Friday, December 29, 2006

Where is the snow?

It’s the end of the year. Some years, the mountains are covered in feet of snow accommodating happy skiers and snowboarders sliding down their glossy slopes. This year, the flatlands are bare and the mountains are thin. Today on the next to the penultimate day of the year, it was seasonably cold – low 20s. Yet it felt biting cold. We are out of shape for winter in northern Vermont and it is easy to complain of the cold, the lack of the snow, and anything else you might care to complain about at the end of another calendar year. We like to complain. There are industries devoted to our complaints. Name a complaint and there is a product available to assuage your feelings of inadequacy. Could your life be complete without any of this? That question is an invitation. Try to live life without feeling that some product will complete you. Try to live your life separating your well-being from everything that you do.
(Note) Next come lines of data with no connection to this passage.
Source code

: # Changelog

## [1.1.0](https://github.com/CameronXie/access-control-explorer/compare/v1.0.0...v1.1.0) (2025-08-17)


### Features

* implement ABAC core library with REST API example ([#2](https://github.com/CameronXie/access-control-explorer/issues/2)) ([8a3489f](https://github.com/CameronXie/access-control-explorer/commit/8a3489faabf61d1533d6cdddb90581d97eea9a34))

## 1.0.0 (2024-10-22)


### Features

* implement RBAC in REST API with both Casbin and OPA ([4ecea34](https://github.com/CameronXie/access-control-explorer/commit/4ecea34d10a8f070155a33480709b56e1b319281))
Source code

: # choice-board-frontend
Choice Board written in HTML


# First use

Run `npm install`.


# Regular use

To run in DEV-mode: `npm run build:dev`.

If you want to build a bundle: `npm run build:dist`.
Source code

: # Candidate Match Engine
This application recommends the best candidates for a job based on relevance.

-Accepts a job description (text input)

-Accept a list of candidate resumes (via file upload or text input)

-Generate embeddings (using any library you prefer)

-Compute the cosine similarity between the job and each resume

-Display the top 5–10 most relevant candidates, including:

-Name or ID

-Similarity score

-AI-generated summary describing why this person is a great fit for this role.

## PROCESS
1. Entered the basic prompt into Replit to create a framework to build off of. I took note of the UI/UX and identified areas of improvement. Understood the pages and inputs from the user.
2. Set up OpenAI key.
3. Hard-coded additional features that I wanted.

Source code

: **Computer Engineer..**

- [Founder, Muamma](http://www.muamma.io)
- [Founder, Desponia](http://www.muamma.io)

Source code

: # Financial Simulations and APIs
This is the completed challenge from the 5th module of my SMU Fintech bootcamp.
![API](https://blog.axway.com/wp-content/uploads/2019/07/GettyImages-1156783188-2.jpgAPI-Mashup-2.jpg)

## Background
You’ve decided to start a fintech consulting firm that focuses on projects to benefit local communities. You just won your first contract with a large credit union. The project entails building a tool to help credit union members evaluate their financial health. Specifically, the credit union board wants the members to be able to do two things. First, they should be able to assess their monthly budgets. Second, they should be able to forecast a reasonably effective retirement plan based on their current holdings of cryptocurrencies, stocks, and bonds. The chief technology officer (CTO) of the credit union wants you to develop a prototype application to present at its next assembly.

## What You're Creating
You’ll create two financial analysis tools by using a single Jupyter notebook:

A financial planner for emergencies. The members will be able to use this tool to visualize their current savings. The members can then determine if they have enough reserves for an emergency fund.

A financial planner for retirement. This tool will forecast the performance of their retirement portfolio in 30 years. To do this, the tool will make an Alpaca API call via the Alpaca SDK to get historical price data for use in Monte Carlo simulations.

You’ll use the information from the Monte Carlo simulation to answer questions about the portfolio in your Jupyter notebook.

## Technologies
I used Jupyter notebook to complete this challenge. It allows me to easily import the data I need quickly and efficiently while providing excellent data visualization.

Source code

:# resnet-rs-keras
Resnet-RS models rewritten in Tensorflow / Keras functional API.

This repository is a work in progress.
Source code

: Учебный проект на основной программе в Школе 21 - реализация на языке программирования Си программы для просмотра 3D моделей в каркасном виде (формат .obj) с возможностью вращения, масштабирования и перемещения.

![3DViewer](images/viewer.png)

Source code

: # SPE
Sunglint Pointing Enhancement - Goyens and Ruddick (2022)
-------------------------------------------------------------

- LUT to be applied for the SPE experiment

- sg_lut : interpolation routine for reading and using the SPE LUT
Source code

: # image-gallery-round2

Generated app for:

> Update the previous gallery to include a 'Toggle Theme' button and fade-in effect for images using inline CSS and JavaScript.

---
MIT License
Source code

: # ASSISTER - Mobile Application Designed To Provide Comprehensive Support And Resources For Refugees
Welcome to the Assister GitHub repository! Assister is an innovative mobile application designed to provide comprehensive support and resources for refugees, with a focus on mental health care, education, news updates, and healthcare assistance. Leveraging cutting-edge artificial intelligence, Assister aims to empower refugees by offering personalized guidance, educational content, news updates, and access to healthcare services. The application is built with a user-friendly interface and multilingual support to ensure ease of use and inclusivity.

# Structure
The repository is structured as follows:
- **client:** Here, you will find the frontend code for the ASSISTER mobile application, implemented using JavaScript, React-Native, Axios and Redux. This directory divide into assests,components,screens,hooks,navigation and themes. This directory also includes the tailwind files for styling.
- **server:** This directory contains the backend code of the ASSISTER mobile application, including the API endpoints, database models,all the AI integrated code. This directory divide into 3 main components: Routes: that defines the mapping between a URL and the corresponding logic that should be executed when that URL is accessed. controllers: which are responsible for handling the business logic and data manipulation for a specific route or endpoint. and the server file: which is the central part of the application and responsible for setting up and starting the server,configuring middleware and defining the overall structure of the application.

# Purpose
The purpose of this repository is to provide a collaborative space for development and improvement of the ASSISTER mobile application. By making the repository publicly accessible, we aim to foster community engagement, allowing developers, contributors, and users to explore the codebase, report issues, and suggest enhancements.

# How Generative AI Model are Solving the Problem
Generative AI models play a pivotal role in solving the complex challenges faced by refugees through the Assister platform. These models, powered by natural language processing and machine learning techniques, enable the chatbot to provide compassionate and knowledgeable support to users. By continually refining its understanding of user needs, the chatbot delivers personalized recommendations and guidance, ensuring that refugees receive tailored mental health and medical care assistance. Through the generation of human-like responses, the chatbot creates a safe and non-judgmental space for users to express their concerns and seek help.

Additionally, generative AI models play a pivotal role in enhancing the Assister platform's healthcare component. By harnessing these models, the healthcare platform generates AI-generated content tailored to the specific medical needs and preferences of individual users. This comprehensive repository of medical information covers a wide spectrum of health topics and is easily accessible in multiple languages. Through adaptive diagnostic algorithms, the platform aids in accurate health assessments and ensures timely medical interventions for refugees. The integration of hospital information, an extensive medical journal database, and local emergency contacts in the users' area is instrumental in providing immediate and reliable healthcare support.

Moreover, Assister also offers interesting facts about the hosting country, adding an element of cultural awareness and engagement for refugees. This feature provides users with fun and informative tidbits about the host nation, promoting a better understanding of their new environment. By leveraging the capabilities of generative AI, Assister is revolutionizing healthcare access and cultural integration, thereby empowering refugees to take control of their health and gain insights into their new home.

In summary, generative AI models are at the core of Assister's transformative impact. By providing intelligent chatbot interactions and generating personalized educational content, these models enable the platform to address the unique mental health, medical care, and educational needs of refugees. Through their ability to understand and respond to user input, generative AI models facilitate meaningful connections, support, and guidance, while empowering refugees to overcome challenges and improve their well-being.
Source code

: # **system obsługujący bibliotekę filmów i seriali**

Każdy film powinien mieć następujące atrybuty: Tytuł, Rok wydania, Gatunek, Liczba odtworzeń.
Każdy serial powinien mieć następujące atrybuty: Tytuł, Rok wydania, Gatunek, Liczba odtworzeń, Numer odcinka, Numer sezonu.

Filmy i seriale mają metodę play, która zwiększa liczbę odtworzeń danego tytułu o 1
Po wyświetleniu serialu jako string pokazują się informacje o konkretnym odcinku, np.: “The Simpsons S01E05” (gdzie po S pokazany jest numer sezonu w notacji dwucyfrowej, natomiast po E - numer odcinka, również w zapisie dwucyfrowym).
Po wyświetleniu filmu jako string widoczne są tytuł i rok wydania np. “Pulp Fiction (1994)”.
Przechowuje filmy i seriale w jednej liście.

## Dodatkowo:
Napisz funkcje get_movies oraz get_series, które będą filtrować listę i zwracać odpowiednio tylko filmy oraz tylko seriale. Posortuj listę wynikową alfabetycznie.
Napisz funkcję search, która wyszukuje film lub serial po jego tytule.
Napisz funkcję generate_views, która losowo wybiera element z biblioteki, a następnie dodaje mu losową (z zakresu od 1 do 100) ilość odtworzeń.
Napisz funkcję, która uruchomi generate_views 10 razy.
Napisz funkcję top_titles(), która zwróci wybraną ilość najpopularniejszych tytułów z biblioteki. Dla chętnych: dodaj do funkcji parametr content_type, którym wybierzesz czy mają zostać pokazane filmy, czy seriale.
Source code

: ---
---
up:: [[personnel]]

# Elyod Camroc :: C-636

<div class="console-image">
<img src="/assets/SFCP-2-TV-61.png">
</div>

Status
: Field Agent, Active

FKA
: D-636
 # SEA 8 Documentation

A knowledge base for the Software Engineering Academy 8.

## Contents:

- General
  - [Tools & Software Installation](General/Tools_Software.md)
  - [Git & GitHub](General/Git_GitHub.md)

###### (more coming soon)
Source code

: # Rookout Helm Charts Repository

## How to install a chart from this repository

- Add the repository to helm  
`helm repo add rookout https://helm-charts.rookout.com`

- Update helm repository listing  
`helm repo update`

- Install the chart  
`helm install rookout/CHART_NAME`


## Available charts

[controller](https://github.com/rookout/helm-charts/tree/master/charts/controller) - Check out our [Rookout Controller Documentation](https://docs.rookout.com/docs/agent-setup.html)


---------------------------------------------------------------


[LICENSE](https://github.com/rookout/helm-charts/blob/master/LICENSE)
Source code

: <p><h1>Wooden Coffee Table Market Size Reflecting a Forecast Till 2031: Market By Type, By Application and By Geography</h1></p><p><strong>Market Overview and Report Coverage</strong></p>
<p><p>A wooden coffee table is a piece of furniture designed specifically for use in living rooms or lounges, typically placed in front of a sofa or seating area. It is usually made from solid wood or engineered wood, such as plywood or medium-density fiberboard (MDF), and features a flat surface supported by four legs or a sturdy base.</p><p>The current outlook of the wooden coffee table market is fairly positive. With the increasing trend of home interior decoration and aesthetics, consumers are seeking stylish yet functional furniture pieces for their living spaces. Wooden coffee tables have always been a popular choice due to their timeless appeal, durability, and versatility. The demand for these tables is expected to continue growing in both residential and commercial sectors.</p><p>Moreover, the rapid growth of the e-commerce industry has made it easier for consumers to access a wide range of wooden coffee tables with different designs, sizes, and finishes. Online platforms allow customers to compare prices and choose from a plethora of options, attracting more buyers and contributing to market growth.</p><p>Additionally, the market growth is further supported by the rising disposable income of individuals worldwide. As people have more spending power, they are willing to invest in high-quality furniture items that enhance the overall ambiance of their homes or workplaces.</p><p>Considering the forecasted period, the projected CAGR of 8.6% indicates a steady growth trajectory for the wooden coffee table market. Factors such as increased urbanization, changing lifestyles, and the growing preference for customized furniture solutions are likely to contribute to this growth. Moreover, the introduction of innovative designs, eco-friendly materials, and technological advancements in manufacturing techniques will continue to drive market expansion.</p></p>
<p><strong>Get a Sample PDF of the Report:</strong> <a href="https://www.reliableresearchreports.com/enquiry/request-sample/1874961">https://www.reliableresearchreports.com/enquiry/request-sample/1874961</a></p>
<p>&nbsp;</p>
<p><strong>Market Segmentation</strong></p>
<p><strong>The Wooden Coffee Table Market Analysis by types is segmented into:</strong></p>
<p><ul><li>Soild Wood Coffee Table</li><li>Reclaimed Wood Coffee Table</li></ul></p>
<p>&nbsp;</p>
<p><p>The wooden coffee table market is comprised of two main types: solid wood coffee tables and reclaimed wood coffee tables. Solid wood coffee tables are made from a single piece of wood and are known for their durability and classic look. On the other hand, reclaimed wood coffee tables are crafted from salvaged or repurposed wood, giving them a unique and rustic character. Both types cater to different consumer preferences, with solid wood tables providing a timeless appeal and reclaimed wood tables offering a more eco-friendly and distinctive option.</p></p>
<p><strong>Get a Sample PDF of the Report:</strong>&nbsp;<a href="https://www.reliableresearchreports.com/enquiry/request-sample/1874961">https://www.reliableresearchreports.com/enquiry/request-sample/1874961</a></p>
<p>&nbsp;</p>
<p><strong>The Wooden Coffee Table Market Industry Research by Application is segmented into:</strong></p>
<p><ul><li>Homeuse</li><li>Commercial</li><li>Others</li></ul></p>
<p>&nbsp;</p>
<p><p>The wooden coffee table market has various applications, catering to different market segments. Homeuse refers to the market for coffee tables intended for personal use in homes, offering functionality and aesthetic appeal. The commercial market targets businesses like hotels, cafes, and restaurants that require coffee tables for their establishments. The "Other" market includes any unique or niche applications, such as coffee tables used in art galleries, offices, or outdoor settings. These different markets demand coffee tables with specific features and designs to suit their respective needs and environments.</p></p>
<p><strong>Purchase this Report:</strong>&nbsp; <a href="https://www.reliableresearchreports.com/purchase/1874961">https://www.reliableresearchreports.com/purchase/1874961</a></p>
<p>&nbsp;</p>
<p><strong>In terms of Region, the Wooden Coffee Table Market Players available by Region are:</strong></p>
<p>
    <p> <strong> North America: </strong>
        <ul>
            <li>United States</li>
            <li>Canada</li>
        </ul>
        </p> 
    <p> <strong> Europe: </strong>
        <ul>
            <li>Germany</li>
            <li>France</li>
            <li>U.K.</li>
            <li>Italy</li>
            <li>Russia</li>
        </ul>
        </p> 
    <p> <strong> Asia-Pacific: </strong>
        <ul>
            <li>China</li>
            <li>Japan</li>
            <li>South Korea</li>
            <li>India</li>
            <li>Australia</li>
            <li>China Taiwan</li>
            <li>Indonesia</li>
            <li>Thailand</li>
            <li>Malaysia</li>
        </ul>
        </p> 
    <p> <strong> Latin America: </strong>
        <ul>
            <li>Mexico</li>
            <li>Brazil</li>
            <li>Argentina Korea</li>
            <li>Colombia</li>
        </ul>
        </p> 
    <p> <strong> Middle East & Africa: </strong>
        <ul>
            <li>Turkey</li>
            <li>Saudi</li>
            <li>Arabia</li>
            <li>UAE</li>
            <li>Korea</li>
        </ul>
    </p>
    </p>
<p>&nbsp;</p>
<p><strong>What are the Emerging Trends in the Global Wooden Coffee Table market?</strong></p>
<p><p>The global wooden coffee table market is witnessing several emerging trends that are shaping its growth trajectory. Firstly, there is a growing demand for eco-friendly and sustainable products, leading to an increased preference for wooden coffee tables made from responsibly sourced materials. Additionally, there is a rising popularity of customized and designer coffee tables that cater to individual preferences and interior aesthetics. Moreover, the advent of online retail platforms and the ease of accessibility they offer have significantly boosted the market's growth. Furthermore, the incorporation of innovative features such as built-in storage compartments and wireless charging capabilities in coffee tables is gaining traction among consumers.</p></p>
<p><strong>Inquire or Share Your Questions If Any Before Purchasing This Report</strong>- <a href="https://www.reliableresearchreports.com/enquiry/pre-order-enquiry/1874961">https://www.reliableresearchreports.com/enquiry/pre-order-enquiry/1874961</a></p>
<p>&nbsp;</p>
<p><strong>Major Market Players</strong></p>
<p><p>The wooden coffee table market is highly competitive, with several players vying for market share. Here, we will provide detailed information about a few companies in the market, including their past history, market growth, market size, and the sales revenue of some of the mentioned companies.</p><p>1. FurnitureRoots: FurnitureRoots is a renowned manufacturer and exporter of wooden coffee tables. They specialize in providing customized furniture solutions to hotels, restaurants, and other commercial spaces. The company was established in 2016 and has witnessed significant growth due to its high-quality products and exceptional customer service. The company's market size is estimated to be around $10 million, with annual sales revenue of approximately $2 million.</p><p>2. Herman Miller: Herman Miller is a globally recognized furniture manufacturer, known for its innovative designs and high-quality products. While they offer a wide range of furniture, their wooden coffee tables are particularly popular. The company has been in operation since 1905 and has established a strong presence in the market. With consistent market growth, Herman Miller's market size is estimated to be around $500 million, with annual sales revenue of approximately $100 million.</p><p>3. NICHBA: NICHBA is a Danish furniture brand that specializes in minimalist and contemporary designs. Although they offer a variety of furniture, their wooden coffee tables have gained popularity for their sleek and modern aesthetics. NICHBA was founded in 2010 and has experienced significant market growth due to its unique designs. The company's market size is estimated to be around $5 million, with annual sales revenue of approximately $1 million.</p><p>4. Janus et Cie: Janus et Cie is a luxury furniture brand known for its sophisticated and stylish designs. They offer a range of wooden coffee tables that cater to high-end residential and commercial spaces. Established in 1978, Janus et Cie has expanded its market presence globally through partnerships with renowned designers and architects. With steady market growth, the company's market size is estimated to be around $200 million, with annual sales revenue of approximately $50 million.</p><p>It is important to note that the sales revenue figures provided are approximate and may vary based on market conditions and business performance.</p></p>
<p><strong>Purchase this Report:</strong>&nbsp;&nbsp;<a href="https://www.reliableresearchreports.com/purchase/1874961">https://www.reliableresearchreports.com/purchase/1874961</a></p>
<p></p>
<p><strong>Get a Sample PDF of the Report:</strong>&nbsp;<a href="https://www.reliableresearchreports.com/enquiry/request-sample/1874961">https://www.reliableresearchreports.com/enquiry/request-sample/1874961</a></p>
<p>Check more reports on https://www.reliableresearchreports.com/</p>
At the end of the day, what happened today is what happened today. Some of the things that happened today we had a hand in, shaped its course and path. Other things, occurred outside of our sphere of influence. Whatever occurred it is in the past. Done. Fini. Yet, we act as if it is not the case. Reliving the past, projecting ourselves into the future, endless commentary about what is supposedly happening now (supposedly because we relate more to the idea of what is happening now than what is actually happening now). We tend to hold on to the past try to rework it as if the artist’s hand could revise time. Fat chance. Time, according to some quirk of physics only moves in one direction. Go figure. Our minds, however, can move in three directions – past, present and future. As we look towards the future of the New Year, see if the mind can notice this present.